Could you copy out all the lines in the material below where the word "MySourceFiles" occurs?

-- -- --

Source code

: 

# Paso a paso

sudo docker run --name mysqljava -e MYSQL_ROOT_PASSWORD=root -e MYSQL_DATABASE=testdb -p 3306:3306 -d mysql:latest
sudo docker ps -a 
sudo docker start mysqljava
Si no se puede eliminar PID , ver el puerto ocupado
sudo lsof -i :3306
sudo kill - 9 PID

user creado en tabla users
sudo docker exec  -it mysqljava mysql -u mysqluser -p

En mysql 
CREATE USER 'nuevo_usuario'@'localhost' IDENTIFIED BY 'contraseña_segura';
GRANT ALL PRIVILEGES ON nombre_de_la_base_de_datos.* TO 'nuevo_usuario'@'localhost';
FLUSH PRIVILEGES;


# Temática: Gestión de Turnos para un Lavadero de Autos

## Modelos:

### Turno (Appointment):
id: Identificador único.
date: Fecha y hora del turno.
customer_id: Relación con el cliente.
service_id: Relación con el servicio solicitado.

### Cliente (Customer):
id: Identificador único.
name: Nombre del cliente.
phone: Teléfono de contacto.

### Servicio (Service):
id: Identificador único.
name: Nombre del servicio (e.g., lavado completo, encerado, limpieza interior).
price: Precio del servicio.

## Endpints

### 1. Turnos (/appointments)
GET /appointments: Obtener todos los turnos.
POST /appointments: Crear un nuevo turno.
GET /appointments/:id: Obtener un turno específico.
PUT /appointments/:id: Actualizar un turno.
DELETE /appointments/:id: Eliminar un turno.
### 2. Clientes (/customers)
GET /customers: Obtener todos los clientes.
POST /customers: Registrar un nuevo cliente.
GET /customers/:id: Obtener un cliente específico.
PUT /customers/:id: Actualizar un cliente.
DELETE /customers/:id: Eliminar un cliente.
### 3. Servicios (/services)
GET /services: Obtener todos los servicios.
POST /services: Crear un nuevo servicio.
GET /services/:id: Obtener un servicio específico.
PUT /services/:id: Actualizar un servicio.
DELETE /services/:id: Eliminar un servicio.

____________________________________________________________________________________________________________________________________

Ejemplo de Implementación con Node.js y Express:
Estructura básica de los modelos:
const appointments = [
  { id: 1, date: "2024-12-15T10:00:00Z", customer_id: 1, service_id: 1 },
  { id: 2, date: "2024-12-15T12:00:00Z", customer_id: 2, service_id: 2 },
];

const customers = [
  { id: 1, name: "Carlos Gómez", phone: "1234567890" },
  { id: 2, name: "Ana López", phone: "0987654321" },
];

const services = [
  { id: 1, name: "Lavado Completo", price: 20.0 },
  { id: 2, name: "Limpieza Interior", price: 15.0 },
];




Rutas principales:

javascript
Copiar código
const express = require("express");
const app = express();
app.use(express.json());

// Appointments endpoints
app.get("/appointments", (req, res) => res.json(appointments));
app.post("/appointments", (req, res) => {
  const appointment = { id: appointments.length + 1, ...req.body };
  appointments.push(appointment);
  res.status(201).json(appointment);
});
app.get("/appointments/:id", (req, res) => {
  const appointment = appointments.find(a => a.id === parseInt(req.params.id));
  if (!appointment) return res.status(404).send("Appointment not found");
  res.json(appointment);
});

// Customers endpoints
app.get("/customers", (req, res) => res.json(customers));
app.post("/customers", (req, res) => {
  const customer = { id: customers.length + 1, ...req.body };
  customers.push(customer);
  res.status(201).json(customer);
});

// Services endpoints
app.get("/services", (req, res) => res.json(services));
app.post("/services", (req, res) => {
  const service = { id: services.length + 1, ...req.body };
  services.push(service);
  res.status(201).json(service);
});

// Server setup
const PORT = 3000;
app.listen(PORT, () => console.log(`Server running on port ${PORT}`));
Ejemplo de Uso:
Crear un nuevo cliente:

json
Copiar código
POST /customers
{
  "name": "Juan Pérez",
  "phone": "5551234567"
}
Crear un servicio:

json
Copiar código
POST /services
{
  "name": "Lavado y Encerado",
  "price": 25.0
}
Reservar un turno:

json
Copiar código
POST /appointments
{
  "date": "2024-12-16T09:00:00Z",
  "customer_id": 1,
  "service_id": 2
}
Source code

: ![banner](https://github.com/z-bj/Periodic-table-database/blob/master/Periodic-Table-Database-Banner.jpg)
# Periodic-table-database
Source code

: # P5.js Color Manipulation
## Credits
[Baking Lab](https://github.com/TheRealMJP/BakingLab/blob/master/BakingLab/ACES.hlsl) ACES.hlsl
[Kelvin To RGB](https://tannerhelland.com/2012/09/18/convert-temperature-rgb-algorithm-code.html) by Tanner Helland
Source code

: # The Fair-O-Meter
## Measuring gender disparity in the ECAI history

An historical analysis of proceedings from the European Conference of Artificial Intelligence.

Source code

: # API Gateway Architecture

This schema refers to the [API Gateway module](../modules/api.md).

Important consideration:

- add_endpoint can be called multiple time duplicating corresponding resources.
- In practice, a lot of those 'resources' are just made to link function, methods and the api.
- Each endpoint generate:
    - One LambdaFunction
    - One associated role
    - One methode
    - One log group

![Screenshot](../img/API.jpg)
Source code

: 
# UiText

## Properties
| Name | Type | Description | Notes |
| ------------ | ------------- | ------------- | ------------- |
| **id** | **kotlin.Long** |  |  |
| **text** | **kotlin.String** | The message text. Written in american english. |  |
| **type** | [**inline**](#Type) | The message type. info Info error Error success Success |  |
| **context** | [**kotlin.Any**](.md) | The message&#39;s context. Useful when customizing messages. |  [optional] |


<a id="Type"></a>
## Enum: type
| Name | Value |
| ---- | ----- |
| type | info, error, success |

-- -- --

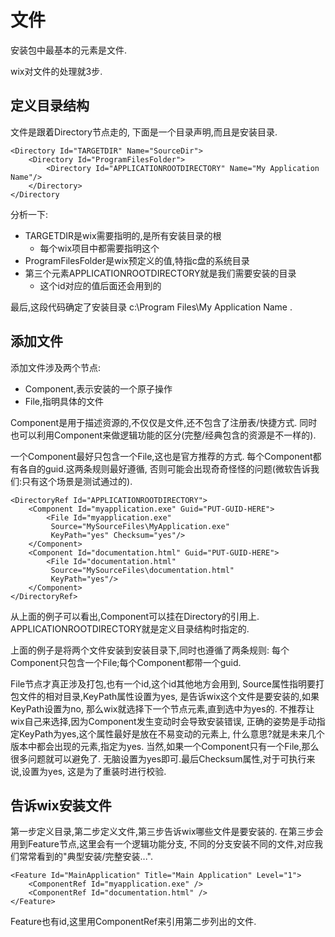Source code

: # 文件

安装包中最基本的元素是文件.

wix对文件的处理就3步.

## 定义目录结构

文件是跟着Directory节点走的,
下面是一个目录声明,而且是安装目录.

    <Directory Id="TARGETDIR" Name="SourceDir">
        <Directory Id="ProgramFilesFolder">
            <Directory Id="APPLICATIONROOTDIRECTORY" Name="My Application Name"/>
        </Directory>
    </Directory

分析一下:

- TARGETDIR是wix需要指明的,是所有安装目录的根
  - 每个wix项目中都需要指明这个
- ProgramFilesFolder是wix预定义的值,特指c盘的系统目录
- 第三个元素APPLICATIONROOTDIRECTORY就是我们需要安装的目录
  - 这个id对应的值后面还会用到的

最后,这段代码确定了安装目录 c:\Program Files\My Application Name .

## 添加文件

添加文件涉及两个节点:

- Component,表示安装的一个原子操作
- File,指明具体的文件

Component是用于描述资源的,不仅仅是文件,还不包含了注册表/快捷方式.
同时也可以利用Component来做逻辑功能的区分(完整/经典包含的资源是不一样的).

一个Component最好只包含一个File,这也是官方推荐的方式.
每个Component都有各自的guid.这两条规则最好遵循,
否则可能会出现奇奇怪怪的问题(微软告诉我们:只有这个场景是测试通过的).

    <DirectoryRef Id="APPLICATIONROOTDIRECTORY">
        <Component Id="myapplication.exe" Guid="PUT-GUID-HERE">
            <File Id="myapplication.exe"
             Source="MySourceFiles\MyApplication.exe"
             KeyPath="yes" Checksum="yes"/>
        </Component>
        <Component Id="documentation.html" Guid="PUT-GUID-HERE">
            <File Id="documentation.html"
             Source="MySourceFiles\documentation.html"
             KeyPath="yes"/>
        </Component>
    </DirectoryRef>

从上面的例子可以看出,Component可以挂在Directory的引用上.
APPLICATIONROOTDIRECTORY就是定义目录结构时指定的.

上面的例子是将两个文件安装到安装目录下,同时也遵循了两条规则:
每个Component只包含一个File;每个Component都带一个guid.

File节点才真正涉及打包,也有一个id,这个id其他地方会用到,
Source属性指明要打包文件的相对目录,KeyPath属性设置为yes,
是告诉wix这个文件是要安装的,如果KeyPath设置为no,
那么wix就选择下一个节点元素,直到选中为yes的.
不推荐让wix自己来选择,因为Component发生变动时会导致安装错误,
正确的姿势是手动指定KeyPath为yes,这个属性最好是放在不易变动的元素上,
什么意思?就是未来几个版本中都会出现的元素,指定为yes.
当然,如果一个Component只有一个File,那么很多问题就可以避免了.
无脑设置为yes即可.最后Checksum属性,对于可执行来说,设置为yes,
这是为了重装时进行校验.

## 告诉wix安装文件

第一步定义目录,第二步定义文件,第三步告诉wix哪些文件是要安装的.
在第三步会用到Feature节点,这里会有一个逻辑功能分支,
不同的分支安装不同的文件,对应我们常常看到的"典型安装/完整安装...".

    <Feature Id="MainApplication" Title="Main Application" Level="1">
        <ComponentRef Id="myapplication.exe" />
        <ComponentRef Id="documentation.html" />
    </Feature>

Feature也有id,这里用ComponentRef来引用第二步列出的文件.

-- -- --

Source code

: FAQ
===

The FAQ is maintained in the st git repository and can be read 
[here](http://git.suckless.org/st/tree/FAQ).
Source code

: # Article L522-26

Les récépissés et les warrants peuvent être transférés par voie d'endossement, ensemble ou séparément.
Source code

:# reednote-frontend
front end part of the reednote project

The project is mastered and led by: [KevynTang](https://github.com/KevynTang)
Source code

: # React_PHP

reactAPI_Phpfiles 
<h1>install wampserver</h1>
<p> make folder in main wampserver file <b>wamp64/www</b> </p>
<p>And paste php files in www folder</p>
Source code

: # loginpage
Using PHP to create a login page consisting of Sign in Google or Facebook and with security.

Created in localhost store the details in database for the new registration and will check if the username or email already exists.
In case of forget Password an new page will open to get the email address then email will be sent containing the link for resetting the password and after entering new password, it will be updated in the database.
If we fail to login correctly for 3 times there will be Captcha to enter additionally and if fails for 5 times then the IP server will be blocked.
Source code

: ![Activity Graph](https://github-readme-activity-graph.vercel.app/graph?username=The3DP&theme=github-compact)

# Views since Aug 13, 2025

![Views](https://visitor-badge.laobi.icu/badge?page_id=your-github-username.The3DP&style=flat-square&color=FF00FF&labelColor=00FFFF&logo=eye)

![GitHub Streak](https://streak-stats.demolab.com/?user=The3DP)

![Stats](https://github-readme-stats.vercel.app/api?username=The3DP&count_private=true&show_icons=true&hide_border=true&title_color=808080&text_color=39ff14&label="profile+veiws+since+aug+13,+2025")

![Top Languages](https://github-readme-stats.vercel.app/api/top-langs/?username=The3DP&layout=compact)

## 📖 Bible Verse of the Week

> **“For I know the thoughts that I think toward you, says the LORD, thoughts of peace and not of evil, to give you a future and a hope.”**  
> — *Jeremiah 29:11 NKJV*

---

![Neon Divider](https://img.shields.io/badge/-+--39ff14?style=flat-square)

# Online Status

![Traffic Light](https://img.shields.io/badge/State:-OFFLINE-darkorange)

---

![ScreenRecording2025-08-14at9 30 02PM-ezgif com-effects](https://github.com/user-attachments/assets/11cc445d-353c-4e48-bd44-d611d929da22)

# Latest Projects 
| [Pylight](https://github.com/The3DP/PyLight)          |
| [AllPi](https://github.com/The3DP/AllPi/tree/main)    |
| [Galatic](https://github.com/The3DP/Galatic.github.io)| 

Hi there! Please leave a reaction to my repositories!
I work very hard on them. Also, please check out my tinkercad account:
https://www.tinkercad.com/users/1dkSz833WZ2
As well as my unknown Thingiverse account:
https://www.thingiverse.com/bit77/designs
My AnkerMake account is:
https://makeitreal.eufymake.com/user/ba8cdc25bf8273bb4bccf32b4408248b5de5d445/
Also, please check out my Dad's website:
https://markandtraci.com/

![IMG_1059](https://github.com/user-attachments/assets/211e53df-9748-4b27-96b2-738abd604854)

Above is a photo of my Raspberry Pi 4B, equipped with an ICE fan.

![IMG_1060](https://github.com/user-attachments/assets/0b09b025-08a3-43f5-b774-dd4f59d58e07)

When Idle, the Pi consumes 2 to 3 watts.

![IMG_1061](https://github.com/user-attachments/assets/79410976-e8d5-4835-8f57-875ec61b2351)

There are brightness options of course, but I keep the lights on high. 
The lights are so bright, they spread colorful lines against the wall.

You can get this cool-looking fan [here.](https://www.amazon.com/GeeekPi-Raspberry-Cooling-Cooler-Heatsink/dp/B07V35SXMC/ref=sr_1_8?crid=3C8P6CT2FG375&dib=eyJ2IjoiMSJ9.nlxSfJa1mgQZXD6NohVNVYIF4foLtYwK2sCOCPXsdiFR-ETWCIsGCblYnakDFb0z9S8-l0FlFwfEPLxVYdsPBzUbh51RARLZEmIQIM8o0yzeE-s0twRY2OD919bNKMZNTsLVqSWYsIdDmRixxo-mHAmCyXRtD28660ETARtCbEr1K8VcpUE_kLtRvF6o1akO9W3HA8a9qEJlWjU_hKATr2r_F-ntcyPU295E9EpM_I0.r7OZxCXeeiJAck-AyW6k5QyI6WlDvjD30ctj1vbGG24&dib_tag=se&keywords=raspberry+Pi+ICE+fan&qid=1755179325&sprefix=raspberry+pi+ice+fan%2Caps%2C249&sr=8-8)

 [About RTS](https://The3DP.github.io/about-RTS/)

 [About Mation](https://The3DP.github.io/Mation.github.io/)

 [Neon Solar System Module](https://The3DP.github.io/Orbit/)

-- -- --

# [Reply]
             Source="MySourceFiles\MyApplication.exe"
             Source="MySourceFiles\documentation.html"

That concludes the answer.